1591026768 978-1591026761 June 9, 2009
Conservative Protestantism in America has always wrestled with doctrinal controversies over issues ranging from predestination to the mode of baptism, from charismatic gifts to biblical prophecy. But probably none has threatened the American evangelical movement as much as the recent battle for the Bible. The dispute centers on the doctrine of biblical inerrancy--the belief that the Bible is correct in any statement it makes, whether on nature or history, on doctrine or morals.

In this painstakingly researched and penetrating analysis of the controversy, biblical scholar Robert M. Price helps us understand the present evangelical ferment by focusing on a recent period of intense theological conflict in which fundamentalists accused their slightly more mainstream brethren, the evangelicals, of abandoning the doctrine of biblical inerrancy.

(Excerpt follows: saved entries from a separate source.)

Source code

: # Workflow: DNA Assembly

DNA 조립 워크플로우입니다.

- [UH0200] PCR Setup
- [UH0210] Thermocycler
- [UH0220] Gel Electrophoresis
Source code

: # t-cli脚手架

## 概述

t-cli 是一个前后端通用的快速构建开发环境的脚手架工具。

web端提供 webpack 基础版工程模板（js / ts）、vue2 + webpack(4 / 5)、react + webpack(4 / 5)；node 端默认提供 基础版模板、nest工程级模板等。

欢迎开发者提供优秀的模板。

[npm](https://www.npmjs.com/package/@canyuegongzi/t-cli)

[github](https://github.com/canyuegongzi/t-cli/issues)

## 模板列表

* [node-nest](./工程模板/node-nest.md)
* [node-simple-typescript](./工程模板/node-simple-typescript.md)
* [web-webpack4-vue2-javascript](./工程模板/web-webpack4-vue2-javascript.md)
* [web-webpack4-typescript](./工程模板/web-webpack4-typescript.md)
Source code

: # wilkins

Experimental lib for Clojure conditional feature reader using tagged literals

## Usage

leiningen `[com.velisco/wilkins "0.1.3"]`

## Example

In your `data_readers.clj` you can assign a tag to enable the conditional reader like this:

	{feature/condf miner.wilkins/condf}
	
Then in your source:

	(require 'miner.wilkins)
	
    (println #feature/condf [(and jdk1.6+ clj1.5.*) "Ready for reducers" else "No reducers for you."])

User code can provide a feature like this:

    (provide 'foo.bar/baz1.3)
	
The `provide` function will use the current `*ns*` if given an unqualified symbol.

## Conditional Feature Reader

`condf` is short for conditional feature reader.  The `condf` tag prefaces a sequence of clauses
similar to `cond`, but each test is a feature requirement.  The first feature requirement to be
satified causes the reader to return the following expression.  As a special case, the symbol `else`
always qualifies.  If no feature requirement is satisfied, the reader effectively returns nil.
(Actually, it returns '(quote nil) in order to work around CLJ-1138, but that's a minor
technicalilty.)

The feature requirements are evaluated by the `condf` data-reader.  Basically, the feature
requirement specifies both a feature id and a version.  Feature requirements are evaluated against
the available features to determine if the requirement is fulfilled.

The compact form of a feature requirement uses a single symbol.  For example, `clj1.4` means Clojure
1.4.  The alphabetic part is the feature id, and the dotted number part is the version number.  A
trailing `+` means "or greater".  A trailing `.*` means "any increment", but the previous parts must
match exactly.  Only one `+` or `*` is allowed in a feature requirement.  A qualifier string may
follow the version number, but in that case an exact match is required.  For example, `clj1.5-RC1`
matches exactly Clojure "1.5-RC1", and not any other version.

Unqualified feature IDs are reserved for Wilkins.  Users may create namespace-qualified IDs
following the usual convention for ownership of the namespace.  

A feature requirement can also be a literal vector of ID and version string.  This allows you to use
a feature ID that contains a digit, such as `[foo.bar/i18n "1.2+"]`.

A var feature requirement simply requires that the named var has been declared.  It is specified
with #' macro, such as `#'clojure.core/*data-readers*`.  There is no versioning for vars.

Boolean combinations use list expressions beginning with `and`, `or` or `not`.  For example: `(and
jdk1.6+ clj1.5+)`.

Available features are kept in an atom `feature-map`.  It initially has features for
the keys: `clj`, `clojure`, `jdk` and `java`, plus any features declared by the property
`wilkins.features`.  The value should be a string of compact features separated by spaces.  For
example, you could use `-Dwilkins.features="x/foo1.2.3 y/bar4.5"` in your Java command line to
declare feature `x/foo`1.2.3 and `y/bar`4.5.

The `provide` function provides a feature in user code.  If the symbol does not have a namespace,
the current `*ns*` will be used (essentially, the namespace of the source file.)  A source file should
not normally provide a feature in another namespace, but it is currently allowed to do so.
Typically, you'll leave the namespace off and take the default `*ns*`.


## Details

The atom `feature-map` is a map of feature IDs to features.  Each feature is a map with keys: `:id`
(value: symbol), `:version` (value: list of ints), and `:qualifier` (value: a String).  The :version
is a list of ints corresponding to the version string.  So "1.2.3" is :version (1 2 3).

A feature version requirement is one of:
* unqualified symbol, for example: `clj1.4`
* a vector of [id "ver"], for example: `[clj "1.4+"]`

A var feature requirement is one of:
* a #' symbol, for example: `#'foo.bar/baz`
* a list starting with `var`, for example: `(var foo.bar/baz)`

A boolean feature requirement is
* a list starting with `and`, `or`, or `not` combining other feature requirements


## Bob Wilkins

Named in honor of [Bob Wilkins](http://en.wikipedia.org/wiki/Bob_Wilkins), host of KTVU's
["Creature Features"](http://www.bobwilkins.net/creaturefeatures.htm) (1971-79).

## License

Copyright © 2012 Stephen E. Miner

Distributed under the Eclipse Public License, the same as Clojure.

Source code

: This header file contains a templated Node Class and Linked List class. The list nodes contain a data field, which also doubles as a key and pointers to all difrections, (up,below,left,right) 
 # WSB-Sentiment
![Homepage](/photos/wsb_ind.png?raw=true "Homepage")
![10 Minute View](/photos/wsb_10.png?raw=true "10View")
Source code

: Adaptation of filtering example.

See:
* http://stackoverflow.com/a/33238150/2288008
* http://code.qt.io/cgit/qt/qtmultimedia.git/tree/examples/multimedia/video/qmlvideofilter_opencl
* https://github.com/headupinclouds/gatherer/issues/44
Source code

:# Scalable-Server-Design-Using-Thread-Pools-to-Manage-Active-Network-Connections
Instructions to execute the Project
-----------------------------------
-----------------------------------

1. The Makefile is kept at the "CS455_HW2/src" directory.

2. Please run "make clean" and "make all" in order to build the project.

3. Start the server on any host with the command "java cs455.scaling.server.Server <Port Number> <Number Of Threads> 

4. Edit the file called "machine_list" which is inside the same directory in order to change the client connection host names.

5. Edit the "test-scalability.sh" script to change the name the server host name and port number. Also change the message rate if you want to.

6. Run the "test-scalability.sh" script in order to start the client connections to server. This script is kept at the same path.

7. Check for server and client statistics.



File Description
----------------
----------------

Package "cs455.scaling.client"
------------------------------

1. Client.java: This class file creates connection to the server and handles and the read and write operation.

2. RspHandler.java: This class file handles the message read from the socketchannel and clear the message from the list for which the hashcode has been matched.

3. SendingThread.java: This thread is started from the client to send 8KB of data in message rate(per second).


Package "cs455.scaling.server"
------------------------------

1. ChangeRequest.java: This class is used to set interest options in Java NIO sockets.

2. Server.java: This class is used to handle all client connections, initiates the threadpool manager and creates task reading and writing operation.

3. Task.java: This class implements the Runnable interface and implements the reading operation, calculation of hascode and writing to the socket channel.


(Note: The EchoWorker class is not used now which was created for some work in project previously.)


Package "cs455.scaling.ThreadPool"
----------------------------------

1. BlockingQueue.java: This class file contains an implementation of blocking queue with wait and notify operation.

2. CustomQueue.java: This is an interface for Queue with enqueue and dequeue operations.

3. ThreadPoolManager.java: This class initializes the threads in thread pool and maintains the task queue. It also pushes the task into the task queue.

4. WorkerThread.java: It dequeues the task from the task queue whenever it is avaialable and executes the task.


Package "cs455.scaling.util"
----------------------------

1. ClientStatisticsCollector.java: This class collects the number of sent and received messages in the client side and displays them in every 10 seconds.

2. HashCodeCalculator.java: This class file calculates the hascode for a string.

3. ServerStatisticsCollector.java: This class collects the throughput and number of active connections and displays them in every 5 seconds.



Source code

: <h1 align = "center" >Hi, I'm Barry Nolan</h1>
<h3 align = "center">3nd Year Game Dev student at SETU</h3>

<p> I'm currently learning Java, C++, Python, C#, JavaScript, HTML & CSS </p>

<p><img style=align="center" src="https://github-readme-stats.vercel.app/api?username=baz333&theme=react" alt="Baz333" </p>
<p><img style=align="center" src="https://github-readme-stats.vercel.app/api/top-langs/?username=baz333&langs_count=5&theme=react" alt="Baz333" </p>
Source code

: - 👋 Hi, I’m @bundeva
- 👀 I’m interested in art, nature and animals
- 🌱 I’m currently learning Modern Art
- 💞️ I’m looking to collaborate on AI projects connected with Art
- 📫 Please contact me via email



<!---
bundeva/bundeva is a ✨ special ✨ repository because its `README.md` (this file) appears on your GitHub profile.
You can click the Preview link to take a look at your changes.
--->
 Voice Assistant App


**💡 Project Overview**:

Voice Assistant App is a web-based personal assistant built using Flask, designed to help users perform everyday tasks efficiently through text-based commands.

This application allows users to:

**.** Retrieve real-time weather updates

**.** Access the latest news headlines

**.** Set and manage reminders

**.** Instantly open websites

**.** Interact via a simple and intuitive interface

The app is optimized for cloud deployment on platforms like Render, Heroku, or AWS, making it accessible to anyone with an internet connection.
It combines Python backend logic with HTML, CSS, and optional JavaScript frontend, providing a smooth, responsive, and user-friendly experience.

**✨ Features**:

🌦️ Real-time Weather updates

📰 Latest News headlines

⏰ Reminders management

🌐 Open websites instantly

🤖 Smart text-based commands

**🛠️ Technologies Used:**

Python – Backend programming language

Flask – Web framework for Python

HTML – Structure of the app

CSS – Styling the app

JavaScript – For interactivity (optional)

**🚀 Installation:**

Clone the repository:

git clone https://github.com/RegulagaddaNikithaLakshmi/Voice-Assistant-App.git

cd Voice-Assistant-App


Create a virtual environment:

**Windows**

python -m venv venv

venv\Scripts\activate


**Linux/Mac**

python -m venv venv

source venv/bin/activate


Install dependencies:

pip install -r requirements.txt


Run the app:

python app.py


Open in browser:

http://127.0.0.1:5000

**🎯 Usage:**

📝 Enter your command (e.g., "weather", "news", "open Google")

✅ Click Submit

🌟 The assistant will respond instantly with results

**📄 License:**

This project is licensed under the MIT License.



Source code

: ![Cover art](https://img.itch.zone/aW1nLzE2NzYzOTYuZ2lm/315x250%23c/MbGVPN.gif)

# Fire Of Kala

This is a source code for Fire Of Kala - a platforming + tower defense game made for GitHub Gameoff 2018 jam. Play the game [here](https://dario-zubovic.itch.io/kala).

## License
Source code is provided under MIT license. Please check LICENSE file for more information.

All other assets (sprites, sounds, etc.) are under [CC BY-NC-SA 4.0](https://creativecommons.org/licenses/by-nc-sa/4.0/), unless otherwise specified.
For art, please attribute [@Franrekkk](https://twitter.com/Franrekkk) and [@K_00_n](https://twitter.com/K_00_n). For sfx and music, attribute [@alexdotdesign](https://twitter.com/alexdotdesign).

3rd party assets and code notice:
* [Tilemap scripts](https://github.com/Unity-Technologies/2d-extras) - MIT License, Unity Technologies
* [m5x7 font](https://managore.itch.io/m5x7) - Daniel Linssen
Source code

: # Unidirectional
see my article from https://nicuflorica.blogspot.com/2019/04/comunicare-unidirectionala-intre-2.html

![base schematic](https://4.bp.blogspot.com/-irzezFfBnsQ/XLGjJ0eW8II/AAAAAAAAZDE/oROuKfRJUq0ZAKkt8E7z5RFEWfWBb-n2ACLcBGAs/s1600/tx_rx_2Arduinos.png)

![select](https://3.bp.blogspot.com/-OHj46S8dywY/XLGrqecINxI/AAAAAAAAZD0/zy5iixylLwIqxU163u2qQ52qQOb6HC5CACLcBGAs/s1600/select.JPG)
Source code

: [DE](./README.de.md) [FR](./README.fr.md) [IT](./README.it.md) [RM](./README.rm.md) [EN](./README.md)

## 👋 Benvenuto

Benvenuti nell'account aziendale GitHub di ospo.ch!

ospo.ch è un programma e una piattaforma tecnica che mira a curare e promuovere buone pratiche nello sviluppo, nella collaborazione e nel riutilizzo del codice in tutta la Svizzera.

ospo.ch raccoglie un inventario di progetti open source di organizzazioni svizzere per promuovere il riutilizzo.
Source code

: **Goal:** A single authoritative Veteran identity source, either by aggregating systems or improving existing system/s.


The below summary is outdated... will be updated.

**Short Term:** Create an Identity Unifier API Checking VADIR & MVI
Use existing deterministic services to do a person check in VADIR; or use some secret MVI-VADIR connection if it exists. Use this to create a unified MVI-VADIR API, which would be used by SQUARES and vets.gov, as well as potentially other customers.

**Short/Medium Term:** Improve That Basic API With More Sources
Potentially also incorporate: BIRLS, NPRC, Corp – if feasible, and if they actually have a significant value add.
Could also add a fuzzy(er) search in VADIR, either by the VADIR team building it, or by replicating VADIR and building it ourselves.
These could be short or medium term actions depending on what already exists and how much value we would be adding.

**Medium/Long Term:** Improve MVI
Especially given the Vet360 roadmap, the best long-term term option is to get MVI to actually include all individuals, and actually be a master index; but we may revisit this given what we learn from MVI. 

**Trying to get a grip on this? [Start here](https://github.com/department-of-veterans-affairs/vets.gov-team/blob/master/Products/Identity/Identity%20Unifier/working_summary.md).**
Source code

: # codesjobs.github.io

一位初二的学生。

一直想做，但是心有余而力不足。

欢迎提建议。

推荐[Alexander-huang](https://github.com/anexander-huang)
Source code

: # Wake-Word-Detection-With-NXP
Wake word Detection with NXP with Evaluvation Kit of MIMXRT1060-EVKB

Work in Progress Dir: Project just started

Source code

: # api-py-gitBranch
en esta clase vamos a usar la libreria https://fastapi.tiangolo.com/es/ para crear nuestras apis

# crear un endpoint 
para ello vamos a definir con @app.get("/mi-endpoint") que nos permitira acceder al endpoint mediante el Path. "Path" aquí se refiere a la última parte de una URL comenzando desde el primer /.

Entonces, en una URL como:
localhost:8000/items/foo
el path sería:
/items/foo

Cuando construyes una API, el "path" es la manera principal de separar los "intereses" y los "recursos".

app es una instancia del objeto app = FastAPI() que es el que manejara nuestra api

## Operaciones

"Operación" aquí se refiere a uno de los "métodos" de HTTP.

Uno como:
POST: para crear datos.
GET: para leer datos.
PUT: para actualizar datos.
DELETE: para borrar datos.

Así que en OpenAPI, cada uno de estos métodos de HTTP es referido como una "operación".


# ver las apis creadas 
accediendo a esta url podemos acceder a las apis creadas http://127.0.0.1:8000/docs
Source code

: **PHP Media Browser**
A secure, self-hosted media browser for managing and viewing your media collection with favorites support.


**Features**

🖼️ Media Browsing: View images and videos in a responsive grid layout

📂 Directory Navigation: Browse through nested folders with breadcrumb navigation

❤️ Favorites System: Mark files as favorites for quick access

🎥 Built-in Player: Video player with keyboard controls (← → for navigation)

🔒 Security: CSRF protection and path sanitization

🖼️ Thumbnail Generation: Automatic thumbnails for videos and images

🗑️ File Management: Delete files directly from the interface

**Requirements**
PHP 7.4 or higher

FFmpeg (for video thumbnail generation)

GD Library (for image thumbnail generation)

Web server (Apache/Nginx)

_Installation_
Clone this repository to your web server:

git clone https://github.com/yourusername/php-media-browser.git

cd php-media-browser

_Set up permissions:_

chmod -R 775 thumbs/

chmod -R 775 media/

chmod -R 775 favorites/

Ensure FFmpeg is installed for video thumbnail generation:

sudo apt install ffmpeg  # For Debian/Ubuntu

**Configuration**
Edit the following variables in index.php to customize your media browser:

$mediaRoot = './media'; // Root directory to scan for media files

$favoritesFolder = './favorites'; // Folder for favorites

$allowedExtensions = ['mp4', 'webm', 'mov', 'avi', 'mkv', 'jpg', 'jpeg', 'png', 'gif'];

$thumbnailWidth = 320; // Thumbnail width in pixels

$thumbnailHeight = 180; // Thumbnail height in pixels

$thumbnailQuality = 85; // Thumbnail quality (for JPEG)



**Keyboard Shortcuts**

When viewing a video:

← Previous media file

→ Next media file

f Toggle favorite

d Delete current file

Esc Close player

Price provides a historical survey of the fundamentalist-modernist controversy of the early twentieth century and argues that this history began repeating itself in the 1970s. Many evangelicals in fact abandoned rigid inerrancy beliefs and began to assimilate to various alternative approaches such as neo-orthodoxy, demythologizing, and Catholicism. Price analyzes the works, big and small, of evangelical theologians and their fundamentalist critics and distills a set of five distinct noninerrancy approaches evolved by liberal evangelicals amid the debate.

Inerrant the Wind is utterly unique, not only in its comprehensive grasp of the ocean of relevant literature, but also in its cogent taxonomy of evangelical positions for and against inerrancy. Scholars and students on all sides of the debate will want to consult this valuable contribution to an important ongoing debate in the evangelical community.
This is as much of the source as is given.